Wenn es wirklich so weit kommen sollte, daß ein Tag im menschlichen Leben vom Wecken am Morgen bis zum lns-Bett-Gehen am Abend von Computern gesteuert wird, dann können sich die Menschen fast wieder auf die gleiche Stufe mit Affen stellen, denn dann ist bei ihnen das Denken unnötig geworden. Es gibt zwar bestimmt auch Vorteile bei so einem computergesteuerten Leben, zum Beispiel, daß man pünktlich geweckt wird, daß das Frühstück schon fertig ist, wenn man aufsteht, daß der Computer billig und nur das Nötigste einkauft. Aber wofür stehen die Menschen morgens überhaupt noch auf wenn der ganze Tagesablauf doch vom Computer gesteuert wird und er so ziemlich alles für sie erledigt. Und die "Arbeit" im Büro von Herrn X? Warum fährt er überhaupt ins Büro um die Frage, nach welchem Zeitraum personenbezogene Daten endgültig gelöscht werden sollen, zu diskutieren, wenn der Computer schon alle verschiedenen Möglichkeiten und Konsequenzen durchgerechnet hat? Die Entscheidung überlassen die Menschen dann auch noch einem Computer, indem sie verschiedene Simulationsmodelle durchspielen lassen.

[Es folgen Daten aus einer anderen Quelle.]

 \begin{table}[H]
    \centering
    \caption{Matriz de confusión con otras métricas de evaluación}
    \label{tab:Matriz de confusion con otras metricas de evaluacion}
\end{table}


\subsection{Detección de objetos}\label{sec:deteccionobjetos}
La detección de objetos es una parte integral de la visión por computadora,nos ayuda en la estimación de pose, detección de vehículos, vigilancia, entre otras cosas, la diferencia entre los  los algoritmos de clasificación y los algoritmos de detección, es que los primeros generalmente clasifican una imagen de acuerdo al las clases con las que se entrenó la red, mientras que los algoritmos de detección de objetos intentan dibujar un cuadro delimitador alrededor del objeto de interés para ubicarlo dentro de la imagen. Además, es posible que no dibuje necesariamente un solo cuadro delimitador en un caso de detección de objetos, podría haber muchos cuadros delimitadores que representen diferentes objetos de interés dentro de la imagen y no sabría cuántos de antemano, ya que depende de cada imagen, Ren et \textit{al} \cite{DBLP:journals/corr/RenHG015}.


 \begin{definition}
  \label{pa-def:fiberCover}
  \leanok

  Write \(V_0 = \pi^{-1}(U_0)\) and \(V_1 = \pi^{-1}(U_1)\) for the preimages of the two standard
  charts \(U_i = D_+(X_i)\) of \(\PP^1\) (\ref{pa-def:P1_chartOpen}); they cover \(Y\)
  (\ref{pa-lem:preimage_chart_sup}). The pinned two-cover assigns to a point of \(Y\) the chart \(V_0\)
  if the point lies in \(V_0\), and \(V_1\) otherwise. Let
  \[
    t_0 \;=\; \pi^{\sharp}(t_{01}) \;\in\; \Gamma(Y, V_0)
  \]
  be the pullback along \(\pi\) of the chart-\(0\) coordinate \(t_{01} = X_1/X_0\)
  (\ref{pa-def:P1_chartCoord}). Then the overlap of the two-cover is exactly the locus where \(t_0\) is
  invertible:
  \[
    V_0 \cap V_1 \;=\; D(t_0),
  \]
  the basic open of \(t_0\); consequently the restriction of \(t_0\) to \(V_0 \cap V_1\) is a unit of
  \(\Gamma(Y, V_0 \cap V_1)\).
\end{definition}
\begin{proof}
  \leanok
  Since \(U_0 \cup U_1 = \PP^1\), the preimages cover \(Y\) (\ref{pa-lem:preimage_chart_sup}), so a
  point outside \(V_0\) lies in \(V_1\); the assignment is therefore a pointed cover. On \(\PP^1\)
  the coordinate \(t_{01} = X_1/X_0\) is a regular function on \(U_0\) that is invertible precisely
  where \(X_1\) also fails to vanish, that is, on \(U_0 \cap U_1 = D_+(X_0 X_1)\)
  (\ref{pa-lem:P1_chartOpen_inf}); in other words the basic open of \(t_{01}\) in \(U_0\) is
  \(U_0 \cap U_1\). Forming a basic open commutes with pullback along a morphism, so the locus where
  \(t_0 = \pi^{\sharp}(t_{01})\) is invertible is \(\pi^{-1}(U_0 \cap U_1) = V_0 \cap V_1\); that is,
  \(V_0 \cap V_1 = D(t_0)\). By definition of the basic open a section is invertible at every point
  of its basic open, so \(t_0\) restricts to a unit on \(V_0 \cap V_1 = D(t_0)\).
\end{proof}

Meiner Meinung nach hätte sich Herr X den Weg zur Arbeit sparen können. Und sogar das Festessen am Abend wird von einem Computer zusammengestellt, so daß die Menschen in keinem Gebiet des Lebens mehr selber denken müssen. Es ist zwar möglich, daß die Menschen im Jahre 2020 gesünder leben als heute, da sie ein Fitnessprogramm zusammengestellt bekommen, Kreislauf angepaßt duschen können und das Essen leicht kalorienarm, bekömmlich, wohlschmeckend und dem persönlichen Gesundheitswert angepaßt ist, aber das selbständige Denken werden die Menschen so bald verlernt haben.

Ich möchte nicht in so einer computergesteuerten Welt leben, es wäre zwar ganz lustig, sich für ein paar Wochen vom Computer bedienen zu lassen und nicht arbeiten zu müssen, da das auch von Computern geregelt wird, aber daß mein ganzes Leben (außer nachts) von Computern gesteuert werden soll, stelle ich mir grausam vor. Was machen die Menschen im Jahre 2020 eigentlich, wenn einmal der Strom ausfällt und die Computer nicht

mehr für sie arbeiten können? Ich glaube, dann wären sie hoffnungslos verloren.